In this revival of a love for the ancient literature, and in the works in verse and prose which these great artists created, we cannot trace that they were influenced by the troubadours and trouvères of more than a century earlier. They went back further, to the best models of antiquity. Therefore we have to regard these wonderful Italians as the true originators of that new interest in learning and in all the arts which received the name of the Renaissance, or new birth. For its full growth and development it had to wait until the dawn of the sixteenth century. By that time the art of printing had been invented. Learning in all its branches had received a great impetus at all the universities in every country in Europe. The first English printing press was set up by Caxton, who brought it from Flanders in 1476.

Though the new birth of literature was thus delayed, some of the greatest of the Italian painters were hard at work during the fifteenth century. Cimabue, indeed, who may be said to have been the first of the real Italian painters, since all before him had followed the stiff Byzantine style, dates back to the latter half of the thirteenth. Ghirlandajo, his pupil, Michael Angelo, Leonardo da Vinci, Titian, the great Venetian painter, and many more of great fame, were at work before the fifteenth century closed.

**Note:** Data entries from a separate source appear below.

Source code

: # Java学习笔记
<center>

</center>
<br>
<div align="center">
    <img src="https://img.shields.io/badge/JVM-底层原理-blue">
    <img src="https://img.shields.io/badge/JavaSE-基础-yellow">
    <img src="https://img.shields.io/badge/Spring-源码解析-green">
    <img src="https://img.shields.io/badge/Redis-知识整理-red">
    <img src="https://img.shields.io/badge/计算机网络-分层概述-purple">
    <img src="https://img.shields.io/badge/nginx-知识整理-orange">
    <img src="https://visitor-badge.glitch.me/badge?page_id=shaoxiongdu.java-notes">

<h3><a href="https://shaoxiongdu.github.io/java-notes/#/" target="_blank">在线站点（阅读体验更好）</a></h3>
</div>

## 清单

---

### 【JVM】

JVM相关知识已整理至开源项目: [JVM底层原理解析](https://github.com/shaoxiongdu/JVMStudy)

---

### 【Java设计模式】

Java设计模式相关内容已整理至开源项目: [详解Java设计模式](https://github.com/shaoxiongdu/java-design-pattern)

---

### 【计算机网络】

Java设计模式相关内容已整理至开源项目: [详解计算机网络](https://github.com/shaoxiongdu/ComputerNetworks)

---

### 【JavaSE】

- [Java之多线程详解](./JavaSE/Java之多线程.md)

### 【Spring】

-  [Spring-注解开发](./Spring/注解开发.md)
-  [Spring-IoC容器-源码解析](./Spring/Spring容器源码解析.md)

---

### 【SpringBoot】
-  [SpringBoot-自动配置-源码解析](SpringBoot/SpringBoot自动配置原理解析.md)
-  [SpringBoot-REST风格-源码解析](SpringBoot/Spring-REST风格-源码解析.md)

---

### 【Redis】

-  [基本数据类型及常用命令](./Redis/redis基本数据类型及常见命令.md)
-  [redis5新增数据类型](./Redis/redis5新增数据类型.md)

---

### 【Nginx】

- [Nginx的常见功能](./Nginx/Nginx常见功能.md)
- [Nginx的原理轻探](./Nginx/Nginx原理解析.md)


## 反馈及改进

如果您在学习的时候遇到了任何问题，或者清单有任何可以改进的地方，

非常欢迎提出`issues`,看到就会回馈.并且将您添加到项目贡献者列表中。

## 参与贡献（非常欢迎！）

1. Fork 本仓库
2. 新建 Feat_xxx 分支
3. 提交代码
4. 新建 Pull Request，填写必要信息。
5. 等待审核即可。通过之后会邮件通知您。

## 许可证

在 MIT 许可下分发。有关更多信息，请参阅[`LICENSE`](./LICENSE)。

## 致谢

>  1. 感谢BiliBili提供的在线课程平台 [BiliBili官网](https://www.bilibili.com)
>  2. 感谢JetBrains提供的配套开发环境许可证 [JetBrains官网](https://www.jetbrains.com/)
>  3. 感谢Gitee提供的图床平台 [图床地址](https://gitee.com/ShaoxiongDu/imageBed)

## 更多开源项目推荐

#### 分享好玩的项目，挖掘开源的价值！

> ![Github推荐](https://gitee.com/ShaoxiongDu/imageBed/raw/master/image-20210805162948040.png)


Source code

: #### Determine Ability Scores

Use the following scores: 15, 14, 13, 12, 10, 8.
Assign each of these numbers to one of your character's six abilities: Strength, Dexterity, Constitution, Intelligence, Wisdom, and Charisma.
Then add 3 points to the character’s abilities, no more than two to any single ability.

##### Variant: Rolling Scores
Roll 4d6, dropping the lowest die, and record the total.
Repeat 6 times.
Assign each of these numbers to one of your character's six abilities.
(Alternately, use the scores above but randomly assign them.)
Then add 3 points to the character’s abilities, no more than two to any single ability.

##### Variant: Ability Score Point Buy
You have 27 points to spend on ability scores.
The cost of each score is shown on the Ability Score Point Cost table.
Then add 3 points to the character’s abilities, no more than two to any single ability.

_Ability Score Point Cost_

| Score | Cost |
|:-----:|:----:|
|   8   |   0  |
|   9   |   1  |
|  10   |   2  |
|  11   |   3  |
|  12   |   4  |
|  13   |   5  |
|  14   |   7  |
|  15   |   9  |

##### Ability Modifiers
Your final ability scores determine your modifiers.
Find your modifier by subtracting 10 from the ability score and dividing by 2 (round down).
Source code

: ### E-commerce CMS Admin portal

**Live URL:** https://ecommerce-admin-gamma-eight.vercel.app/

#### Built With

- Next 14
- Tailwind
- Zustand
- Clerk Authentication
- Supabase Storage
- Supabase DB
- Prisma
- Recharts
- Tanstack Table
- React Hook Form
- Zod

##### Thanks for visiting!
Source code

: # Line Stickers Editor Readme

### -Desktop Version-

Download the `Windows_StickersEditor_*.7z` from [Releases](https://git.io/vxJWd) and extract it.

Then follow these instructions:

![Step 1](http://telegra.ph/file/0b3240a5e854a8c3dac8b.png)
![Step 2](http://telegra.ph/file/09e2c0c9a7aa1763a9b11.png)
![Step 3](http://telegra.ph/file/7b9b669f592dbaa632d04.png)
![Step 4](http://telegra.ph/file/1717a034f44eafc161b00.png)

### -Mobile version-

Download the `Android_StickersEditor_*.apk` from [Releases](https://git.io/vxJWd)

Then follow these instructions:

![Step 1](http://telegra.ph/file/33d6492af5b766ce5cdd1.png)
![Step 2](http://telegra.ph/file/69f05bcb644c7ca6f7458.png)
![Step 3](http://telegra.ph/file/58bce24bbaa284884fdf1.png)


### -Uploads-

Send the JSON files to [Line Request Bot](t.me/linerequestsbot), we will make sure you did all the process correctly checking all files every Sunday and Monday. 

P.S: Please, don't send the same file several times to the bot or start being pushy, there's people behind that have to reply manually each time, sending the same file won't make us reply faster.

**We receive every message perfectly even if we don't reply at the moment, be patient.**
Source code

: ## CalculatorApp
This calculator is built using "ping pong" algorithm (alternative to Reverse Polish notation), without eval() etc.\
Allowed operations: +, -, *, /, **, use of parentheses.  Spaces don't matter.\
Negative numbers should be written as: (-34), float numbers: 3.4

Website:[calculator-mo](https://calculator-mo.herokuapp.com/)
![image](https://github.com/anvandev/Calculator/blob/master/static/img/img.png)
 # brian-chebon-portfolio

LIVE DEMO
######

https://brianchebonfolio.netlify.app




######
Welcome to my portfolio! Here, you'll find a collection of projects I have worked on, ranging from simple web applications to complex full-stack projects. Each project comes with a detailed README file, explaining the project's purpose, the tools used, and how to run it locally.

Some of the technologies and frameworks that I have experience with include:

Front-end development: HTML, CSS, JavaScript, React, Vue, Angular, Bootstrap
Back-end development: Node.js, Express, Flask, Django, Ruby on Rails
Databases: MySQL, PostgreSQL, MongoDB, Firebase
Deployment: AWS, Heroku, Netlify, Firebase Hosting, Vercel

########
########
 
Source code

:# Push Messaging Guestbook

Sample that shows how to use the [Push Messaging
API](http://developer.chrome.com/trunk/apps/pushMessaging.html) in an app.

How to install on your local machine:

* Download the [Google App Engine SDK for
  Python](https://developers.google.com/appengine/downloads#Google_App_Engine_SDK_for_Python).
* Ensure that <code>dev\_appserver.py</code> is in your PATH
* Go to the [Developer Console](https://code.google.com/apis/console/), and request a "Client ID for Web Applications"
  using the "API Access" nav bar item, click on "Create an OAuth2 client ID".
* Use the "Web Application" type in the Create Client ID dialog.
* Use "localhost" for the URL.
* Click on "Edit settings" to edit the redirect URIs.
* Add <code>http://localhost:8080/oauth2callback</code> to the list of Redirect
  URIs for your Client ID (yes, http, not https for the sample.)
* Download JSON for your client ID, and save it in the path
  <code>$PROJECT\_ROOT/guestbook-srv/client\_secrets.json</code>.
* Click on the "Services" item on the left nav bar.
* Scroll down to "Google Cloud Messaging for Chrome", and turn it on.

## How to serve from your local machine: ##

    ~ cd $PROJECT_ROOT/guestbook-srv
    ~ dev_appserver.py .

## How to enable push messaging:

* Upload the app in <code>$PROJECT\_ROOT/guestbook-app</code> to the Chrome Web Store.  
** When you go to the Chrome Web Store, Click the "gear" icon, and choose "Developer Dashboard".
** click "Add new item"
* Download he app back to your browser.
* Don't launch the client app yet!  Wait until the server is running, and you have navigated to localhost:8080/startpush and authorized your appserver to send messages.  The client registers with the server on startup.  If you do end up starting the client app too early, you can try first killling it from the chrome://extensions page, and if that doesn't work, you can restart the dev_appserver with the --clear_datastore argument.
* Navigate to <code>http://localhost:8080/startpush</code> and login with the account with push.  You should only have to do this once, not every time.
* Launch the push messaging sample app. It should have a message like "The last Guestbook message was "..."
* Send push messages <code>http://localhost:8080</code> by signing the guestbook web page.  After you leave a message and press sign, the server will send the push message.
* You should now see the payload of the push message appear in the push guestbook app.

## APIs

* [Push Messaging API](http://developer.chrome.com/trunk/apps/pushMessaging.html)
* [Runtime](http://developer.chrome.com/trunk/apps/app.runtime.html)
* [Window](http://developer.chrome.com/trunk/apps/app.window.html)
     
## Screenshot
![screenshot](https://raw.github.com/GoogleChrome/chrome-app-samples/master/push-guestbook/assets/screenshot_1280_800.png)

Even in a story sketched in its most bare outlines, as is this, and told with as few names and as few dates as possible, it seemed necessary to mention some of these glorious artists and to realise that the end was at hand of those Middle Ages which have also been called Dark Ages, because of the dark ignorance and barbarity in which humanity at that time was plunged. Some of the goldsmith's and silversmith's work of the day was very finely executed, and many of the finest painters and sculptors themselves did not scorn to work at the jeweller's craft. But the real glory which lightens the general darkness of the Middle Ages, is the splendour of the architecture—the cathedrals and churches, the public buildings and the palaces of the great nobles. The richness of the church architecture in our own country we have shortly noticed already, and all over the world beautiful and noble structures were raised in those troubled ages when most of the arts were little studied. Generally the building is in one or other of the successive varieties of the Gothic style. In Spain we see many traces of the Eastern taste of the Moslems for towers and domes and "minarets," as those slender towers with their balconies for prayer are called. Asiatic influence is found, though far less often, in some Italian buildings also.

The nations in 1500 A.D.

Now we may do well to take a look round the world, the scene of this greatest of all stories, and see to what condition we have traced its progress at this point of time—say A.D. 1500 or a year or two before or after that central date. We see, regarding it as a whole, that the nations have been engaged, after the break-up that followed the ruin of the Roman Empire, in framing their territories into something like the shape which we may find on the map now. And generally they have followed the same course, have gone through the same struggles and changes, in their way towards assuming that shape. For at first they split up into a number of small independent bodies, each under the rule of a lord. Nominally there was an overlord, but his sovereignty for a while was not very effective. It was but gradually that he made it real. Some of the nations differed from others in their local conditions. Thus Spain, rather cut off by the Pyrenees from the main story, had its own peculiar difficulties with the Moslems. The sovereignty of Italy, with its five principal States, was complicated by the claims of Pope and Emperor, of Guelph and Ghibelline and of the different city States asserting each its independence. But on the whole, what we are able to see is a tendency for the sovereign overlord gradually to make his power good over the lesser lords, and so to produce something like those national unities which we find now.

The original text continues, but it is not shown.